Arai Tour-X4 vs. Arai XD-4 (Which Is Better?)

Today we take a look at the difference and a comparison between the Arai Tour X4 vs Arai XD 4 motorcycle helmets.

If you don’t have enough time to read through the whole thing, we’ve featured the winner here and a quick summary of what makes it a better helmet over the other one from Arai.

Arai Tour-X4 vs. Arai XD-4

Arai XD-4

We believe that the Arai XD-4 is clearly the superior choice between the two. It’s cheaper as well as lighter, making it more comfortable for your shoulders as well as your pockets!

Arai Tour X4 – A Brief Overview

It is true that the Arai Tour-X4 can be worn without the peak (and without the visor), but most purchasers will choose it because of its extremely high level of sun protection. 

Therefore, it is paramount that you comprehend that noise increases and your neck become stronger; peaks aren’t a universal solution for everyone.

It makes biking more safe at night, and it is especially useful for evening rides. 

Its venting is less powerful than the Shoei Hornet ADV, and it cannot be used without a peak and visor. But is it better than the Shoei Hornet ADV? It depends on what you want out of a lid.

On the other hand, the visor is a lot easier to remove and replace even with the peak on, so it is a much lighter lid. 

It will be a matter of choosing between the more road-focused Shoei or the more off-road-trained Arai to hear the same drumming sound.

A great helmet with excellent venting, the Tour-X 4 is perfect for riders who know the ramifications of riding with a peak.

Arai XD-4 – A Brief Overview

On the XD4, the driver is extremely satisfied with the wide unobstructed field of view provided by the clear and wide face shield, especially outside near the peripherals. 

There are not many helmets on the market that offer this level of ventilation. 

Arai uses venting in its face shields rather than anti-fogging chemicals to help keep the mask from fogging up. 

The mouth guard comes with a standard air intake port on the front of the mouthguard, but in addition, there are two toggles for increased ventilation on the inside of the chin. 

A rocker switch is used to control the two top vents. 

It can be shut or left half-open, and you can close or open the two exhaust ports located at the lower front of the lid and above the ears. 

A retractable chin deflector is included on the helmet, and I realized that it works quite well when it is deployed.

Shell sizes range from XS-XXL internally on the shell while the chin strap is a generic D-ring with no padding. 

New comfort headliner styles are available, and they also feature peel away temple pads and proprietary Facial Contour System cheek pads. 

A Dry Cool system is present throughout the entire interior to wick away moisture and heat and, in conjunction with the extreme ventilation system, produces a cool, dry interior. 

The combination of these features combined make for one of the most comfortable surfaces I’ve ever slept in.

Arai uses a special composite fiber laminate which reduces weight while retaining the rigidity and strength needed in case things go wrong. 
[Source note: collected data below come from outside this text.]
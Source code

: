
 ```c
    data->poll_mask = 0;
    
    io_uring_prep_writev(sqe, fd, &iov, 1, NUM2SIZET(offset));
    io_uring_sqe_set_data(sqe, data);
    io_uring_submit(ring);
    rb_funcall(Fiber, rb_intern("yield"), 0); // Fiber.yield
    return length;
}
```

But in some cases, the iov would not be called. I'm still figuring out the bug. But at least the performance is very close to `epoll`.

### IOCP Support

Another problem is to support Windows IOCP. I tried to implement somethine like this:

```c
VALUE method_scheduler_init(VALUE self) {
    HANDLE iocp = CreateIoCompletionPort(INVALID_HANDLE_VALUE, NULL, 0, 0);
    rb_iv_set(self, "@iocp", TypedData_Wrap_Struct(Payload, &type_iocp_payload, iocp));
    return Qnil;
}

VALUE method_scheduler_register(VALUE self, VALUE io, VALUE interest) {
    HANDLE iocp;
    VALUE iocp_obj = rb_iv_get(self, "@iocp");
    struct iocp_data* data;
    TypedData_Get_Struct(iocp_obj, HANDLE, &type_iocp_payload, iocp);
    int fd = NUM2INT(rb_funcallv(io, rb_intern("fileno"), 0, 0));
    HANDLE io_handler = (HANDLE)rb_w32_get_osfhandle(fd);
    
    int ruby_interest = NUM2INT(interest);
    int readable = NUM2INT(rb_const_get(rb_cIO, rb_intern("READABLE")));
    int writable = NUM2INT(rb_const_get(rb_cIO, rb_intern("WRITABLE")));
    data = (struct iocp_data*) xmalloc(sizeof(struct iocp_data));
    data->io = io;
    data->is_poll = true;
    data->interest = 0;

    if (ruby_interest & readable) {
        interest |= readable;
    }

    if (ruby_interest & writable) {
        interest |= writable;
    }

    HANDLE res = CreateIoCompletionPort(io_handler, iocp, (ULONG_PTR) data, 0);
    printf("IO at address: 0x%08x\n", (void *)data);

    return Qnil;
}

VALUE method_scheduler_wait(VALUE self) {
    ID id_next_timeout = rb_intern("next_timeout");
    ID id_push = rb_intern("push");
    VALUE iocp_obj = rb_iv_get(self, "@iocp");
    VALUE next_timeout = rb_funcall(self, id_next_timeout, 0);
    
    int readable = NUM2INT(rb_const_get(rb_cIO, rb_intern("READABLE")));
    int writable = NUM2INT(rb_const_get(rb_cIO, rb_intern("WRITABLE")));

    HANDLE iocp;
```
There’s a noticeable difference between the noise level of the XD4 and other adventure-style helmets since the XD4 is not as light as a carbon fiber lid.

One feature with this lid is that you can pick any combination of iterations: you can remove the clear face shield and clear visor, or just the clear visor. 

A Honda Africa Twin model is the most expensive out of the nineteen paint options available. Five are solid and the rest in graphics. 

A nice attention to detail is that the peak visor has matte black inside to reduce glare—not something you would notice right away.

As you might expect given its classic ADVenture-style, the updated version of the Arai helmet received positive reviews. 

As a manufacturer, they are known for comfort and safety for serious safety helmets. 

It’s pretty expensive, but you pay that for a hand-built product that uses proprietary technologies along with some complex features.